Task goal: Return all the lines below in which the string "EllipticCurve" appears.

______________________________

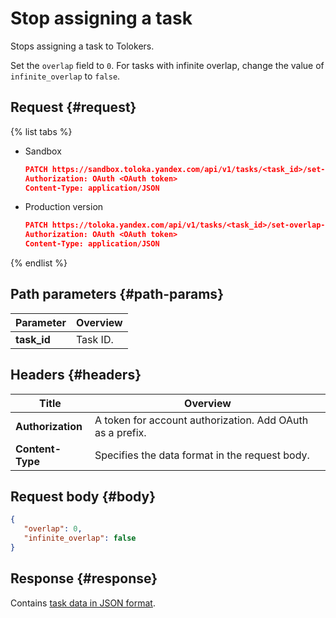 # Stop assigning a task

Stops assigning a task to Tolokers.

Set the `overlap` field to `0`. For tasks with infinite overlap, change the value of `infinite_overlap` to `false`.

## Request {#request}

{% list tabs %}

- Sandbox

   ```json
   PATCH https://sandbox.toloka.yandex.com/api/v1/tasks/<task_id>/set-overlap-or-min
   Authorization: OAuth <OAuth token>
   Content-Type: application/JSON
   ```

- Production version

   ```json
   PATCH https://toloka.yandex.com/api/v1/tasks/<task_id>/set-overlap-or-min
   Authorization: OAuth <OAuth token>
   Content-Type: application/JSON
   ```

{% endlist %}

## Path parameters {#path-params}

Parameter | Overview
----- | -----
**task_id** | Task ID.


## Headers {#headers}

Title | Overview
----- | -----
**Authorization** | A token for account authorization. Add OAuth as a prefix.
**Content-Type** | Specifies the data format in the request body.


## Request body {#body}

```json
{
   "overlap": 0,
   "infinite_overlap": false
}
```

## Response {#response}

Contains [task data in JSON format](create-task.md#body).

______________________________

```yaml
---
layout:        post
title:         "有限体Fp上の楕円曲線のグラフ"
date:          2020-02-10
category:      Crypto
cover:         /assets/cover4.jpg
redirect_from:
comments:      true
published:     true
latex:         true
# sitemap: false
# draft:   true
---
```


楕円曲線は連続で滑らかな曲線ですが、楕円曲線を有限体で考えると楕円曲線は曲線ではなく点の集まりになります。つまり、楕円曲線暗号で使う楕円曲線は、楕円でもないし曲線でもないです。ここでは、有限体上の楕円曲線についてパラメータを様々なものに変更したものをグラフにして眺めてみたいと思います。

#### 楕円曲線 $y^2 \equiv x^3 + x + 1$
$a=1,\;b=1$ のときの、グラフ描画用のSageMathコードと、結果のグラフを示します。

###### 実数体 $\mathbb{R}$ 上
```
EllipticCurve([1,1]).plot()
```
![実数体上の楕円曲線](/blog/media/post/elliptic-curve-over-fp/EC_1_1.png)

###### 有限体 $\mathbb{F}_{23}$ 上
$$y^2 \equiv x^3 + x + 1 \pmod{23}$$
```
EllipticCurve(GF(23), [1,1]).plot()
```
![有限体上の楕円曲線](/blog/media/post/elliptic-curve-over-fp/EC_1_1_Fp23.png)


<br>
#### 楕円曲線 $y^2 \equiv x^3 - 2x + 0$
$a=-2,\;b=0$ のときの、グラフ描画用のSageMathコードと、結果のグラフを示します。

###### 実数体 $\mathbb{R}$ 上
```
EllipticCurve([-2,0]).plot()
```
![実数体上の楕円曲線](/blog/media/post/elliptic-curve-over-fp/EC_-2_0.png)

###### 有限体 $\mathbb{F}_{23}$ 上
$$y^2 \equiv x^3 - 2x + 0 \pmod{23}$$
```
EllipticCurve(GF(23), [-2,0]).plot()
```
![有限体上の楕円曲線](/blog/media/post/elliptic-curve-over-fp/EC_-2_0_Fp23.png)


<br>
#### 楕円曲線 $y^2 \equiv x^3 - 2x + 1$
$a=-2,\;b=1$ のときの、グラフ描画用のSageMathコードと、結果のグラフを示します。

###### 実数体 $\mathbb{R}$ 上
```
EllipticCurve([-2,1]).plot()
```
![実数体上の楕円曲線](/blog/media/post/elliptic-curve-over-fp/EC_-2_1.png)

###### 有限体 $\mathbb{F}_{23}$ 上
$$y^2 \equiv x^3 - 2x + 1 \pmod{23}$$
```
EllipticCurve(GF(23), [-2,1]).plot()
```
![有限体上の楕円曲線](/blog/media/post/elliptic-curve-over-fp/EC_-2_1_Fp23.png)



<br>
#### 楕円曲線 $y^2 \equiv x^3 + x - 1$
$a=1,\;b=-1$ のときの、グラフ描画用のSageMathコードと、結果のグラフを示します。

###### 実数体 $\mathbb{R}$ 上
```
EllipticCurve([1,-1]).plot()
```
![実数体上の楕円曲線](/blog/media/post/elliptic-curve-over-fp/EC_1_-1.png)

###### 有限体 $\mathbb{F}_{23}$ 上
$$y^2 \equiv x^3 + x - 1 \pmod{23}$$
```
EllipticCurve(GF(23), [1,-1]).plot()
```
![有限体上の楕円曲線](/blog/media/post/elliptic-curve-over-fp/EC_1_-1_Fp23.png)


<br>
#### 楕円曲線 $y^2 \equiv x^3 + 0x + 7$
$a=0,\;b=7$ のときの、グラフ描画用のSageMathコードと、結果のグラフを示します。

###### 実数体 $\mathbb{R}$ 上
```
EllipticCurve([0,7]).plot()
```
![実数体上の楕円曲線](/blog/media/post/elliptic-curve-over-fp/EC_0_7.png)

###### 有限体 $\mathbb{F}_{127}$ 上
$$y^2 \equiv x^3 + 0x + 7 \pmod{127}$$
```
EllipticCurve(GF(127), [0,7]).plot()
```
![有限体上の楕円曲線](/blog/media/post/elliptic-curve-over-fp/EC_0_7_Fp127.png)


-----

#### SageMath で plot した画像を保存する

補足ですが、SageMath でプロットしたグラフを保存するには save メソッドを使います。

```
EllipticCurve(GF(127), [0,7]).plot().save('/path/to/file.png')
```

______________________________

Solution to the exercise:
EllipticCurve([1,1]).plot()
EllipticCurve(GF(23), [1,1]).plot()
EllipticCurve([-2,0]).plot()
EllipticCurve(GF(23), [-2,0]).plot()
EllipticCurve([-2,1]).plot()
EllipticCurve(GF(23), [-2,1]).plot()
EllipticCurve([1,-1]).plot()
EllipticCurve(GF(23), [1,-1]).plot()
EllipticCurve([0,7]).plot()
EllipticCurve(GF(127), [0,7]).plot()
EllipticCurve(GF(127), [0,7]).plot().save('/path/to/file.png')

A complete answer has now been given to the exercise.